Return the listing in full. Keep each line exactly as it is.

* [Records for this task]
= = = =

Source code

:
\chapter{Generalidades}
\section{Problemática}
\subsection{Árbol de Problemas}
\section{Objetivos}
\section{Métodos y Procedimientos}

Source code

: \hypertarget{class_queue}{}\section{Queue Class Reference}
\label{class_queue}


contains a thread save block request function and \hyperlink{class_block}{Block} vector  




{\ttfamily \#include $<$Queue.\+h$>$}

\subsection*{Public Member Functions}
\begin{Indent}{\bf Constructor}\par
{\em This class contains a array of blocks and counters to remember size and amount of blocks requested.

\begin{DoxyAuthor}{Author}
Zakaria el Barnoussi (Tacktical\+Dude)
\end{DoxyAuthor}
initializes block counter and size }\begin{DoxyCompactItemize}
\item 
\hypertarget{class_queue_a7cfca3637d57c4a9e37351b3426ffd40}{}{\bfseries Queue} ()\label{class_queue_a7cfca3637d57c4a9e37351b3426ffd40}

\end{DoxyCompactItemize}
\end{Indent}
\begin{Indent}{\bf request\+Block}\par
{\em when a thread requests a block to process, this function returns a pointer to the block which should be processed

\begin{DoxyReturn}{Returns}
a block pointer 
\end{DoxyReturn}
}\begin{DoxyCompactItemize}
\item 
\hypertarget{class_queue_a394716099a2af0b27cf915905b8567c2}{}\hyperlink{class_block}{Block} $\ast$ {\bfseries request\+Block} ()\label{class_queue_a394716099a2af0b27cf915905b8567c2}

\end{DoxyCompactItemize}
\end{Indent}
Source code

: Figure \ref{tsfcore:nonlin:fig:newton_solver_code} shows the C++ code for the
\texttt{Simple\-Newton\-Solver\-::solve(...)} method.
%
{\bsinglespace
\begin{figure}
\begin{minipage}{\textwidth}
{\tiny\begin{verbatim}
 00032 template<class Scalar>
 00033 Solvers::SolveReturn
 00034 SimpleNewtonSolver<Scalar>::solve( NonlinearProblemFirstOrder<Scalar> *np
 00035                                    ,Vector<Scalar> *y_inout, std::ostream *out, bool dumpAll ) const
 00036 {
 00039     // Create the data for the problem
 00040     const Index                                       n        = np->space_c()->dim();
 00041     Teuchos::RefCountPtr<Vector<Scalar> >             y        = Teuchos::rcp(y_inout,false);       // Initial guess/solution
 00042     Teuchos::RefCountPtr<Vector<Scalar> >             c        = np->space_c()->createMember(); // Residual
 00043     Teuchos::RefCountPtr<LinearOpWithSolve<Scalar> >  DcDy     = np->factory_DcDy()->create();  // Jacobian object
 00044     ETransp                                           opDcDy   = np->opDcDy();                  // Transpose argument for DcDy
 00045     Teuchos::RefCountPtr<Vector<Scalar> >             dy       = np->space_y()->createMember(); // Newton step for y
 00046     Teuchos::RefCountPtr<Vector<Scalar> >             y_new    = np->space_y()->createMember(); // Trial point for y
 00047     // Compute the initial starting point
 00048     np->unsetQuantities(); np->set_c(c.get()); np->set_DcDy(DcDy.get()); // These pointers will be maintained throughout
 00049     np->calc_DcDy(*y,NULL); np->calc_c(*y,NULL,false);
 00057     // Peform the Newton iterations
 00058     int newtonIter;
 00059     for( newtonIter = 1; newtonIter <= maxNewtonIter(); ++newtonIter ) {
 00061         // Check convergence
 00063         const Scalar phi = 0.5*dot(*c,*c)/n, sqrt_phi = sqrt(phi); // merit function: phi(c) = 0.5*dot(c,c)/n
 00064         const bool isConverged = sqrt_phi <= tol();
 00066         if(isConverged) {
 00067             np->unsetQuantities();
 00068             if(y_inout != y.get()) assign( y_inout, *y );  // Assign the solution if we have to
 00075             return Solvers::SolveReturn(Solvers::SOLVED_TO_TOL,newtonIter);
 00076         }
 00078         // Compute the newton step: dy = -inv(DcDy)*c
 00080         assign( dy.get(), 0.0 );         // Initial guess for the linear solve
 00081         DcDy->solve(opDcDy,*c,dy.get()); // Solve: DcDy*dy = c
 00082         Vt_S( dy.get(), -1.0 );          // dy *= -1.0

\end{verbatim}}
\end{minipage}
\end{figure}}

= = = =

* [Result of the task]
Source code

:
\chapter{Generalidades}
\section{Problemática}
\subsection{Árbol de Problemas}
\section{Objetivos}
\section{Métodos y Procedimientos}

Source code

: \hypertarget{class_queue}{}\section{Queue Class Reference}
\label{class_queue}


contains a thread save block request function and \hyperlink{class_block}{Block} vector  




{\ttfamily \#include $<$Queue.\+h$>$}

\subsection*{Public Member Functions}
\begin{Indent}{\bf Constructor}\par
{\em This class contains a array of blocks and counters to remember size and amount of blocks requested.

\begin{DoxyAuthor}{Author}
Zakaria el Barnoussi (Tacktical\+Dude)
\end{DoxyAuthor}
initializes block counter and size }\begin{DoxyCompactItemize}
\item 
\hypertarget{class_queue_a7cfca3637d57c4a9e37351b3426ffd40}{}{\bfseries Queue} ()\label{class_queue_a7cfca3637d57c4a9e37351b3426ffd40}

\end{DoxyCompactItemize}
\end{Indent}
\begin{Indent}{\bf request\+Block}\par
{\em when a thread requests a block to process, this function returns a pointer to the block which should be processed

\begin{DoxyReturn}{Returns}
a block pointer 
\end{DoxyReturn}
}\begin{DoxyCompactItemize}
\item 
\hypertarget{class_queue_a394716099a2af0b27cf915905b8567c2}{}\hyperlink{class_block}{Block} $\ast$ {\bfseries request\+Block} ()\label{class_queue_a394716099a2af0b27cf915905b8567c2}

\end{DoxyCompactItemize}
\end{Indent}
Source code

: Figure \ref{tsfcore:nonlin:fig:newton_solver_code} shows the C++ code for the
\texttt{Simple\-Newton\-Solver\-::solve(...)} method.
%
{\bsinglespace
\begin{figure}
\begin{minipage}{\textwidth}
{\tiny\begin{verbatim}
 00032 template<class Scalar>
 00033 Solvers::SolveReturn
 00034 SimpleNewtonSolver<Scalar>::solve( NonlinearProblemFirstOrder<Scalar> *np
 00035                                    ,Vector<Scalar> *y_inout, std::ostream *out, bool dumpAll ) const
 00036 {
 00039     // Create the data for the problem
 00040     const Index                                       n        = np->space_c()->dim();
 00041     Teuchos::RefCountPtr<Vector<Scalar> >             y        = Teuchos::rcp(y_inout,false);       // Initial guess/solution
 00042     Teuchos::RefCountPtr<Vector<Scalar> >             c        = np->space_c()->createMember(); // Residual
 00043     Teuchos::RefCountPtr<LinearOpWithSolve<Scalar> >  DcDy     = np->factory_DcDy()->create();  // Jacobian object
 00044     ETransp                                           opDcDy   = np->opDcDy();                  // Transpose argument for DcDy
 00045     Teuchos::RefCountPtr<Vector<Scalar> >             dy       = np->space_y()->createMember(); // Newton step for y
 00046     Teuchos::RefCountPtr<Vector<Scalar> >             y_new    = np->space_y()->createMember(); // Trial point for y
 00047     // Compute the initial starting point
 00048     np->unsetQuantities(); np->set_c(c.get()); np->set_DcDy(DcDy.get()); // These pointers will be maintained throughout
 00049     np->calc_DcDy(*y,NULL); np->calc_c(*y,NULL,false);
 00057     // Peform the Newton iterations
 00058     int newtonIter;
 00059     for( newtonIter = 1; newtonIter <= maxNewtonIter(); ++newtonIter ) {
 00061         // Check convergence
 00063         const Scalar phi = 0.5*dot(*c,*c)/n, sqrt_phi = sqrt(phi); // merit function: phi(c) = 0.5*dot(c,c)/n
 00064         const bool isConverged = sqrt_phi <= tol();
 00066         if(isConverged) {
 00067             np->unsetQuantities();
 00068             if(y_inout != y.get()) assign( y_inout, *y );  // Assign the solution if we have to
 00075             return Solvers::SolveReturn(Solvers::SOLVED_TO_TOL,newtonIter);
 00076         }
 00078         // Compute the newton step: dy = -inv(DcDy)*c
 00080         assign( dy.get(), 0.0 );         // Initial guess for the linear solve
 00081         DcDy->solve(opDcDy,*c,dy.get()); // Solve: DcDy*dy = c
 00082         Vt_S( dy.get(), -1.0 );          // dy *= -1.0

\end{verbatim}}
\end{minipage}
\end{figure}}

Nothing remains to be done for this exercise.